§ WORK ITEM:
What you return must match the entries exactly, except that the pictures are gone.

§ DATA RECORDS:
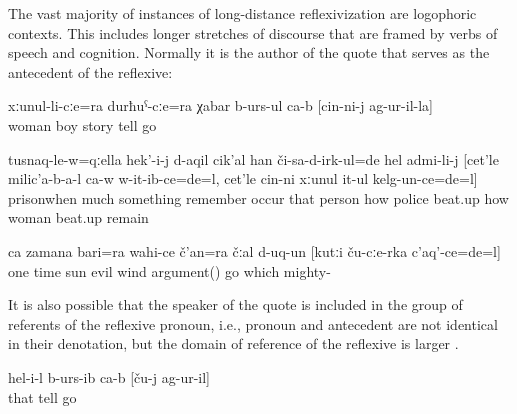 The vast majority of instances of long-distance reflexivization are logophoric contexts. This includes longer stretches of discourse that are framed by verbs of speech and cognition. Normally it is the author of the quote that serves as the antecedent of the reflexive:
%
\begin{exe}

		\ex	\label{ex:He is telling his wife and his son what had happened to him@4a}
		\gll	xːunul-li-cːe=ra	durħuˁ-cːe=ra	χabar	b-urs-ul	ca-b	[cin-ni-j	ag-ur-il-la]\\
			woman	boy	story	tell			go\\
		\glt	{}	

		\ex	\label{ex:When the man was in prison he remembered a lot, how the police beat}
		\gll	tusnaq-le-w=qːella	hek'-i-j	d-aqil	cik'al	han	či-sa-d-irk-ul=de	hel	admi-li-j	[cet'le	milic'a-b-a-l	ca-w	w-it-ib-ce=de=l,	cet'le	cin-ni	xːunul	it-ul	kelg-un-ce=de=l]\\
			prisonwhen		much	something	remember	occur	that	person	how	police		beat.up	how		woman	beat.up	remain\\
		\glt	{}	

	\ex	\label{ex:‎‎Once the sun and the evil wind argued about who is stronger}
	\gll	ca	zamana	bari=ra	wahi-ce	č'an=ra	čːal	d-uq-un	[kutːi	ču-cːe-rka	c'aq'-ce=de=l]\\
		one	time	sun	evil	wind	argument()	go	which		mighty-\\
	\glt	{}
\end{exe}

It is also possible that the speaker of the quote is included in the group of referents of the reflexive pronoun, i.e., pronoun and antecedent are not identical in their denotation, but the domain of reference of the reflexive is larger .
%
\begin{exe}
	\ex	\label{ex:‎‎‎He told what had happened to them}
	\gll	hel-i-l	b-urs-ib	ca-b	[ču-j	ag-ur-il]\\
		that	tell			go\\
	\glt	{}
\end{exe}

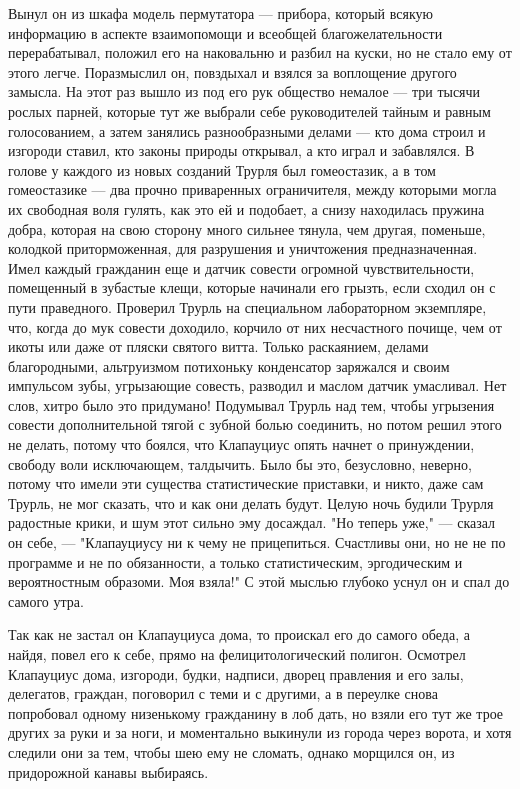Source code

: Вынул он из шкафа модель пермутатора --- прибора, который
всякую информацию в аспекте взаимопомощи и всеобщей
благожелательности перерабатывал, положил его на наковальню
и разбил на куски, но не стало ему от этого легче.
Поразмыслил он, повздыхал и взялся за воплощение другого
замысла. На этот раз вышло из под его рук общество немалое --- три
тысячи рослых парней, которые тут же выбрали себе
руководителей тайным и равным голосованием, а затем занялись
разнообразными делами --- кто дома строил и изгороди ставил,
кто законы природы открывал, а кто играл и забавлялся. В
голове у каждого из новых созданий Трурля был гомеостазик, а
в том гомеостазике --- два прочно приваренных ограничителя,
между которыми могла их свободная воля гулять, как это ей и
подобает, а снизу находилась пружина добра, которая на свою
сторону много сильнее тянула, чем другая, поменьше, колодкой
приторможенная, для разрушения и уничтожения
предназначенная. Имел каждый гражданин еще и датчик совести
огромной чувствительности, помещенный в зубастые клещи,
которые начинали его грызть, если сходил он с пути
праведного. Проверил Трурль на специальном лабораторном
экземпляре, что, когда до мук совести доходило, корчило от
них несчастного почище, чем от икоты или даже от пляски
святого витта. Только раскаянием, делами благородными,
альтруизмом потихоньку конденсатор заряжался и своим
импульсом зубы, угрызающие совесть, разводил и маслом датчик
умасливал. Нет слов, хитро было это придумано! Подумывал
Трурль над тем, чтобы угрызения совести дополнительной тягой
с зубной болью соединить, но потом решил этого не делать,
потому что боялся, что Клапауциус опять начнет о
принуждении, свободу воли исключающем, талдычить. Было бы
это, безусловно, неверно, потому что имели эти существа
статистические приставки, и никто, даже сам Трурль, не мог
сказать, что и как они делать будут. Целую ночь будили
Трурля радостные крики, и шум этот сильно эму досаждал. "Но
теперь уже," --- сказал он себе, --- "Клапауциусу ни к чему не
прицепиться. Счастливы они, но не не по программе и не по
обязанности, а только статистическим, эргодическим и
вероятностным образоми. Моя взяла!" С этой мыслью глубоко
уснул он и спал до самого утра.

Так как не застал он Клапауциуса дома, то проискал его до
самого обеда, а найдя, повел его к себе, прямо на
фелицитологический полигон. Осмотрел Клапауциус дома,
изгороди, будки, надписи, дворец правления и его залы,
делегатов, граждан, поговорил с теми и с другими, а в
переулке снова попробовал одному низенькому гражданину в лоб
дать, но взяли его тут же трое других за руки и за ноги, и
моментально выкинули из города через ворота, и хотя следили
они за тем, чтобы шею ему не сломать, однако морщился он, из
придорожной канавы выбираясь.

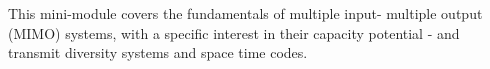 This mini-module covers the fundamentals of multiple input- multiple output (MIMO) systems, with a specific interest in their capacity potential - and transmit diversity systems and space time codes.

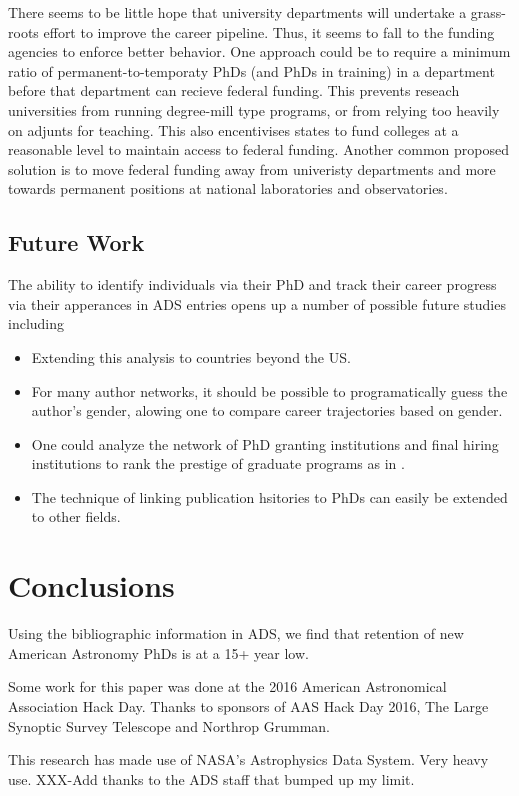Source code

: \documentclass{emulateapj}
\begin{document}
There seems to be little hope that university departments will undertake a grass-roots effort to improve the career pipeline. Thus, it seems to fall to the funding agencies to enforce better behavior.  One approach could be to require a minimum ratio of permanent-to-temporaty PhDs (and PhDs in training) in a department before that department can recieve federal funding.  This prevents reseach universities from running degree-mill type programs, or from relying too heavily on adjunts for teaching.  This also encentivises states to fund colleges at a reasonable level to maintain access to federal funding.  Another common proposed solution is to move federal funding away from univeristy departments and more towards permanent positions at national laboratories and observatories.


\subsection{Future Work}

The ability to identify individuals via their PhD and track their career progress via their apperances in ADS entries opens up a number of possible future studies including
\begin{itemize}
\item{Extending this analysis to countries beyond the US.}
\item{For many author networks, it should be possible to programatically guess the author's gender, alowing one to compare career trajectories based on gender.}
\item{One could analyze the network of PhD granting institutions and final hiring institutions to rank the prestige of graduate programs as in \citet{Clausete15}.}
\item{The technique of linking publication hsitories to PhDs can easily be extended to other fields.}
\end{itemize}

\section{Conclusions}
Using the bibliographic information in ADS, we find that retention of new American Astronomy PhDs is at a 15+ year low.  


\acknowledgments
Some work for this paper was done at the 2016 American Astronomical Association Hack Day. Thanks to sponsors of AAS Hack Day 2016, The Large Synoptic Survey Telescope and Northrop Grumman.

This research has made use of NASA's Astrophysics Data System. Very heavy use. XXX-Add thanks to the ADS staff that bumped up my limit.


\end{document}
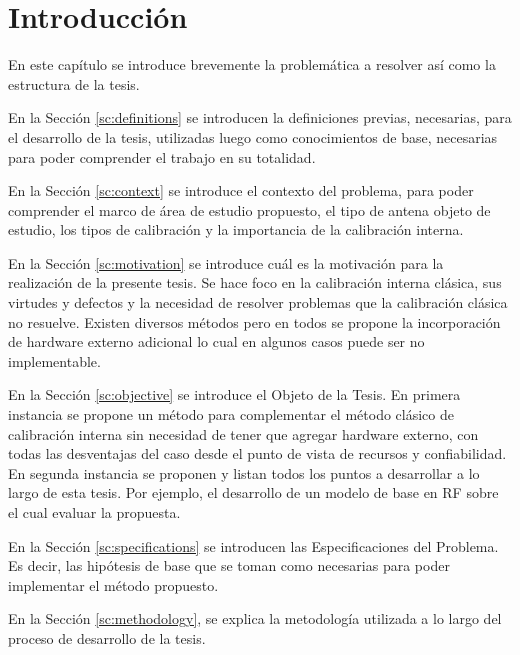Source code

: 
\chapter{Introducción} %

\label{ch:introduccion} %

En este capítulo se introduce brevemente la problemática a resolver así como la estructura de la tesis.

En la Sección \ref{sc:definitions} se introducen la definiciones previas, necesarias, para el desarrollo de la tesis, utilizadas
luego como conocimientos de base, necesarias para poder comprender el trabajo en su totalidad.

En la Sección \ref{sc:context} se introduce el contexto del problema, para poder comprender el marco de área de estudio
propuesto, el tipo de antena objeto de estudio, los tipos de calibración y la importancia de la calibración interna.

En la Sección \ref{sc:motivation} se introduce cuál es la motivación para la realización de la presente tesis. Se hace foco
en la calibración interna clásica, sus virtudes y defectos y la necesidad de resolver problemas que la calibración clásica no
resuelve. Existen diversos métodos pero en todos se propone la incorporación de hardware externo adicional lo cual en algunos 
casos puede ser no implementable.

En la Sección \ref{sc:objective} se introduce el Objeto de la Tesis. En primera instancia se propone un método para 
complementar el método clásico de calibración interna sin necesidad de tener que agregar hardware externo, con todas las 
desventajas del caso desde el punto de vista de recursos y confiabilidad. En segunda instancia se proponen y listan todos los 
puntos a desarrollar a lo largo de esta tesis. Por ejemplo, el desarrollo de un modelo de base en RF sobre el cual evaluar la 
propuesta.

En la Sección \ref{sc:specifications} se introducen las Especificaciones del Problema. Es decir, las hipótesis de base que se
toman como necesarias para poder implementar el método propuesto.

En la Sección \ref{sc:methodology}, se explica la metodología utilizada a lo largo del proceso de desarrollo de la tesis.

§ ANSWER AREA:
 The vast majority of instances of long-distance reflexivization are logophoric contexts. This includes longer stretches of discourse that are framed by verbs of speech and cognition. Normally it is the author of the quote that serves as the antecedent of the reflexive:
%
\begin{exe}

		\ex	\label{ex:He is telling his wife and his son what had happened to him@4a}
		\gll	xːunul-li-cːe=ra	durħuˁ-cːe=ra	χabar	b-urs-ul	ca-b	[cin-ni-j	ag-ur-il-la]\\
			woman	boy	story	tell			go\\
		\glt	{}	

		\ex	\label{ex:When the man was in prison he remembered a lot, how the police beat}
		\gll	tusnaq-le-w=qːella	hek'-i-j	d-aqil	cik'al	han	či-sa-d-irk-ul=de	hel	admi-li-j	[cet'le	milic'a-b-a-l	ca-w	w-it-ib-ce=de=l,	cet'le	cin-ni	xːunul	it-ul	kelg-un-ce=de=l]\\
			prisonwhen		much	something	remember	occur	that	person	how	police		beat.up	how		woman	beat.up	remain\\
		\glt	{}	

	\ex	\label{ex:‎‎Once the sun and the evil wind argued about who is stronger}
	\gll	ca	zamana	bari=ra	wahi-ce	č'an=ra	čːal	d-uq-un	[kutːi	ču-cːe-rka	c'aq'-ce=de=l]\\
		one	time	sun	evil	wind	argument()	go	which		mighty-\\
	\glt	{}
\end{exe}

It is also possible that the speaker of the quote is included in the group of referents of the reflexive pronoun, i.e., pronoun and antecedent are not identical in their denotation, but the domain of reference of the reflexive is larger .
%
\begin{exe}
	\ex	\label{ex:‎‎‎He told what had happened to them}
	\gll	hel-i-l	b-urs-ib	ca-b	[ču-j	ag-ur-il]\\
		that	tell			go\\
	\glt	{}
\end{exe}

Source code

: Вынул он из шкафа модель пермутатора --- прибора, который
всякую информацию в аспекте взаимопомощи и всеобщей
благожелательности перерабатывал, положил его на наковальню
и разбил на куски, но не стало ему от этого легче.
Поразмыслил он, повздыхал и взялся за воплощение другого
замысла. На этот раз вышло из под его рук общество немалое --- три
тысячи рослых парней, которые тут же выбрали себе
руководителей тайным и равным голосованием, а затем занялись
разнообразными делами --- кто дома строил и изгороди ставил,
кто законы природы открывал, а кто играл и забавлялся. В
голове у каждого из новых созданий Трурля был гомеостазик, а
в том гомеостазике --- два прочно приваренных ограничителя,
между которыми могла их свободная воля гулять, как это ей и
подобает, а снизу находилась пружина добра, которая на свою
сторону много сильнее тянула, чем другая, поменьше, колодкой
приторможенная, для разрушения и уничтожения
предназначенная. Имел каждый гражданин еще и датчик совести
огромной чувствительности, помещенный в зубастые клещи,
которые начинали его грызть, если сходил он с пути
праведного. Проверил Трурль на специальном лабораторном
экземпляре, что, когда до мук совести доходило, корчило от
них несчастного почище, чем от икоты или даже от пляски
святого витта. Только раскаянием, делами благородными,
альтруизмом потихоньку конденсатор заряжался и своим
импульсом зубы, угрызающие совесть, разводил и маслом датчик
умасливал. Нет слов, хитро было это придумано! Подумывал
Трурль над тем, чтобы угрызения совести дополнительной тягой
с зубной болью соединить, но потом решил этого не делать,
потому что боялся, что Клапауциус опять начнет о
принуждении, свободу воли исключающем, талдычить. Было бы
это, безусловно, неверно, потому что имели эти существа
статистические приставки, и никто, даже сам Трурль, не мог
сказать, что и как они делать будут. Целую ночь будили
Трурля радостные крики, и шум этот сильно эму досаждал. "Но
теперь уже," --- сказал он себе, --- "Клапауциусу ни к чему не
прицепиться. Счастливы они, но не не по программе и не по
обязанности, а только статистическим, эргодическим и
вероятностным образоми. Моя взяла!" С этой мыслью глубоко
уснул он и спал до самого утра.

Так как не застал он Клапауциуса дома, то проискал его до
самого обеда, а найдя, повел его к себе, прямо на
фелицитологический полигон. Осмотрел Клапауциус дома,
изгороди, будки, надписи, дворец правления и его залы,
делегатов, граждан, поговорил с теми и с другими, а в
переулке снова попробовал одному низенькому гражданину в лоб
дать, но взяли его тут же трое других за руки и за ноги, и
моментально выкинули из города через ворота, и хотя следили
они за тем, чтобы шею ему не сломать, однако морщился он, из
придорожной канавы выбираясь.

 This mini-module covers the fundamentals of multiple input- multiple output (MIMO) systems, with a specific interest in their capacity potential - and transmit diversity systems and space time codes.

Source code

: \documentclass{emulateapj}
\begin{document}
There seems to be little hope that university departments will undertake a grass-roots effort to improve the career pipeline. Thus, it seems to fall to the funding agencies to enforce better behavior.  One approach could be to require a minimum ratio of permanent-to-temporaty PhDs (and PhDs in training) in a department before that department can recieve federal funding.  This prevents reseach universities from running degree-mill type programs, or from relying too heavily on adjunts for teaching.  This also encentivises states to fund colleges at a reasonable level to maintain access to federal funding.  Another common proposed solution is to move federal funding away from univeristy departments and more towards permanent positions at national laboratories and observatories.


\subsection{Future Work}

The ability to identify individuals via their PhD and track their career progress via their apperances in ADS entries opens up a number of possible future studies including
\begin{itemize}
\item{Extending this analysis to countries beyond the US.}
\item{For many author networks, it should be possible to programatically guess the author's gender, alowing one to compare career trajectories based on gender.}
\item{One could analyze the network of PhD granting institutions and final hiring institutions to rank the prestige of graduate programs as in \citet{Clausete15}.}
\item{The technique of linking publication hsitories to PhDs can easily be extended to other fields.}
\end{itemize}

\section{Conclusions}
Using the bibliographic information in ADS, we find that retention of new American Astronomy PhDs is at a 15+ year low.  


\acknowledgments
Some work for this paper was done at the 2016 American Astronomical Association Hack Day. Thanks to sponsors of AAS Hack Day 2016, The Large Synoptic Survey Telescope and Northrop Grumman.

This research has made use of NASA's Astrophysics Data System. Very heavy use. XXX-Add thanks to the ADS staff that bumped up my limit.


\end{document}
Source code

: 
\chapter{Introducción} %

\label{ch:introduccion} %

En este capítulo se introduce brevemente la problemática a resolver así como la estructura de la tesis.

En la Sección \ref{sc:definitions} se introducen la definiciones previas, necesarias, para el desarrollo de la tesis, utilizadas
luego como conocimientos de base, necesarias para poder comprender el trabajo en su totalidad.

En la Sección \ref{sc:context} se introduce el contexto del problema, para poder comprender el marco de área de estudio
propuesto, el tipo de antena objeto de estudio, los tipos de calibración y la importancia de la calibración interna.

En la Sección \ref{sc:motivation} se introduce cuál es la motivación para la realización de la presente tesis. Se hace foco
en la calibración interna clásica, sus virtudes y defectos y la necesidad de resolver problemas que la calibración clásica no
resuelve. Existen diversos métodos pero en todos se propone la incorporación de hardware externo adicional lo cual en algunos 
casos puede ser no implementable.

En la Sección \ref{sc:objective} se introduce el Objeto de la Tesis. En primera instancia se propone un método para 
complementar el método clásico de calibración interna sin necesidad de tener que agregar hardware externo, con todas las 
desventajas del caso desde el punto de vista de recursos y confiabilidad. En segunda instancia se proponen y listan todos los 
puntos a desarrollar a lo largo de esta tesis. Por ejemplo, el desarrollo de un modelo de base en RF sobre el cual evaluar la 
propuesta.

En la Sección \ref{sc:specifications} se introducen las Especificaciones del Problema. Es decir, las hipótesis de base que se
toman como necesarias para poder implementar el método propuesto.

En la Sección \ref{sc:methodology}, se explica la metodología utilizada a lo largo del proceso de desarrollo de la tesis.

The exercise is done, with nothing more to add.